At long last, the Winter of Our Discontent is over and Opening Day is upon us!
The Red Sox and their new manager Alex Cora have set their roster with staff ace Chris Sale set to take the mound against the Rays today. The roster remains largely the same as the one that finished the 2017 postseason with a loss against the eventual World Series champion Houston Astros. J.D. Martinez, the slugging free-agent, eventually signed with the Sox for five years and $110 million at the end of the Tepid Stove Season.
Despite the speculation that Jackie Bradley Jr. would be traded for a bat or arm in the off-season, the Boston version of the Killer B’s remain intact . Mookie Betts, Andrew Benintendi, Xander Bogaerts, and JBJ will be manning their usual positions in the infield and outfield.
The other spots on the field will all be taken by familiar faces, despite the absence of Dustin Pedroia while he continues to recover from cartilage restoration surgery on his left knee.
Eduardo Nunez will handle second after opting to re-sign with the Sox in the off-season.

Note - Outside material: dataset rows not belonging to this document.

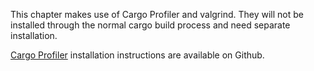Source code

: This chapter makes use of Cargo Profiler and valgrind.
They will not be installed through the normal cargo build process and need separate installation.

[Cargo Profiler](https://github.com/kernelmachine/cargo-profiler) installation instructions are available on Github.
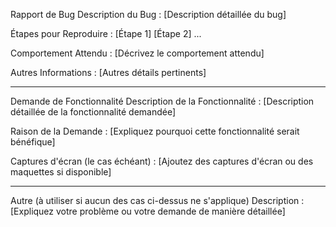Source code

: Rapport de Bug
Description du Bug :
[Description détaillée du bug]

Étapes pour Reproduire :
[Étape 1]
[Étape 2]
...

Comportement Attendu :
[Décrivez le comportement attendu]


Autres Informations :
[Autres détails pertinents]

---

Demande de Fonctionnalité
Description de la Fonctionnalité :
[Description détaillée de la fonctionnalité demandée]

Raison de la Demande :
[Expliquez pourquoi cette fonctionnalité serait bénéfique]

Captures d'écran (le cas échéant) :
[Ajoutez des captures d'écran ou des maquettes si disponible]

---

Autre (à utiliser si aucun des cas ci-dessus ne s'applique)
Description :
[Expliquez votre problème ou votre demande de manière détaillée]
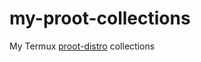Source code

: # my-proot-collections
My Termux [proot-distro](https://github.com/termux/proot-distro) collections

Rafael Devers will be at the hot corner once again. First will be handled by some combination of Hanley Ramirez and the re-signed Mitch Moreland. Catching will be Christian Vazquez, who recently signed a three year, $13.3 million contract that will take him through his arbitration years. Sandy Leon and a healthy Blake Swihart. Swihart might also see some time at third and in the outfield.
Even though he’s listed as an outfielder, Martinez will be the primary DH with some time spent in the grass against mainly NL teams. Ramirez will also see time as the DH. The utility role will be in the hands of the man who has played every position on the field but pitcher and catcher: Brock Holt.

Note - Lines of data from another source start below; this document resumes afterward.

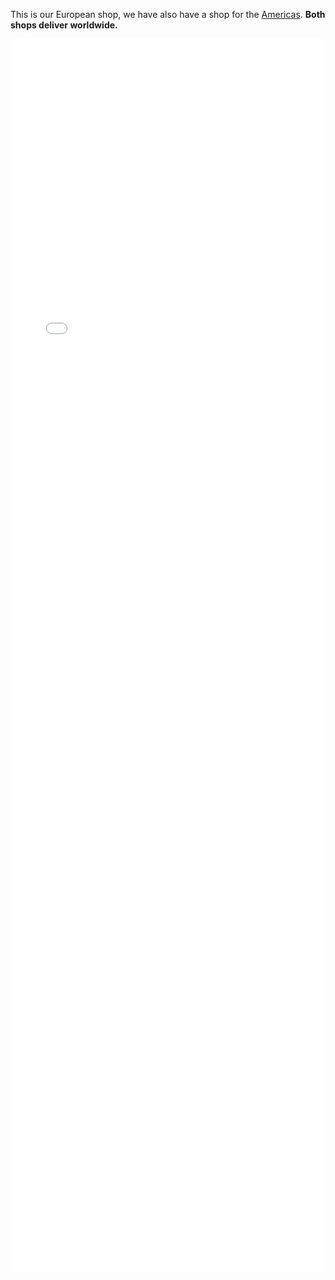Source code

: <!--
.. title: Apparel
.. slug: shop-eu
.. date: 2015-06-04 23:01:09 UTC
.. tags: Ubuntu,MATE,Shop,Apparel
.. link: https://shop.spreadshirt.co.uk/ubuntu-mate/
.. description: European shop Ubuntu MATE apparel
.. type: text
.. author: Martin Wimpress
-->

This is our European shop, we have also have a shop for the [Americas](/pages/shop-us/).
**Both shops deliver worldwide.**

<!--
<div id="ubuntu-mate-eu"></div>
<script>
    var spread_shop_config= {
        "shopName" : "ubuntu-mate",
        "locale" : "en_GB",
        "prefix" : "//shop.spreadshirt.de",
        "baseId" : "ubuntu-mate-eu"
    };
</script>
<script type="text/javascript" src="//shop.spreadshirt.de/shopfiles/shopclient/shopclient.nocache.js"></script>
-->

<iframe src="/pages/shop-eu-frame.html" width="100%" height="1972" frameborder="0" scrolling="no"></iframe>
<script type="text/javascript" src="/assets/js/iframeResizer.min.js"></script>
<script>iFrameResize({maxHeight:2000})</script>

<!--
https://github.com/davidjbradshaw/iframe-resizer
-->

Joe Kelly will have to find new yearbook photos for the bullpen. Bruce Poyner and Marcus Walden are the two newcomers to the pitching staff after having successful springs. Joining them in the pen will be fellow right-handers Kelly, Craig Kimbrel, Matt Barnes, Heath Hembree, and Carson Smith. Yes, Virginia, there are no southpaws in the Red Sox pen to start the season.

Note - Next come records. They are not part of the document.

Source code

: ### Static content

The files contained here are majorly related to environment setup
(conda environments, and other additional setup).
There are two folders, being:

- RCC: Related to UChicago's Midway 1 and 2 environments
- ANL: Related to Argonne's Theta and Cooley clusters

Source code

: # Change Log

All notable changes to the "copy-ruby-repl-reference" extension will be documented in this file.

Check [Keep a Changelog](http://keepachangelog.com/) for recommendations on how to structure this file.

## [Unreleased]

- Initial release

At this point, the back end of the starting staff is a big question mark for the team and remains a work in progress. Three starters are on the 10-day disabled list to start the season: Drew Pomeranz, Eduardo Rodriguez, and Steven Wright. Joining Sale, David Price, and Rick Porcello will be southpaw Brian Johnson and Mexican League veteran Hector Velazquez. Until two of the three DL-ed pitchers are healthy enough to return to the mound, the Red Sox will have to make do with a patchwork rotation.
In 2017 the Red Sox scored 785 runs, good for 6th in the AL and 10th in MLB. That number should get better with the addition of Martinez and his 166 wRC+ in 2017 and projected wRC+ of anywhere from 134 to 147 in 2018. Without Martinez they finished 1st in the AL East, despite the team averaging only 92 wRC+ because almost every regular underperformed, but the Yankees also improved in the off-season adding that Giancarlo Stanton guy to an already potent offense which helped make them the favorites in the AL East.
In addition to the rotation, other questions for the season include: Will Benintendi improve his hitting against left-handers? Has Devers improved his defense, and what will a full season look like on offense? How much will Moreland and his superior glove play at first, and will Ramirez be able to make it through the season without a significant injury? Will Pedroia contribute at his past levels and can he make it through the season without a significant injury? Which versions of Betts and JBJ will we see? And, of course, how will the players respond to first-time manager Alex Cora?
Let the games begin and we will see.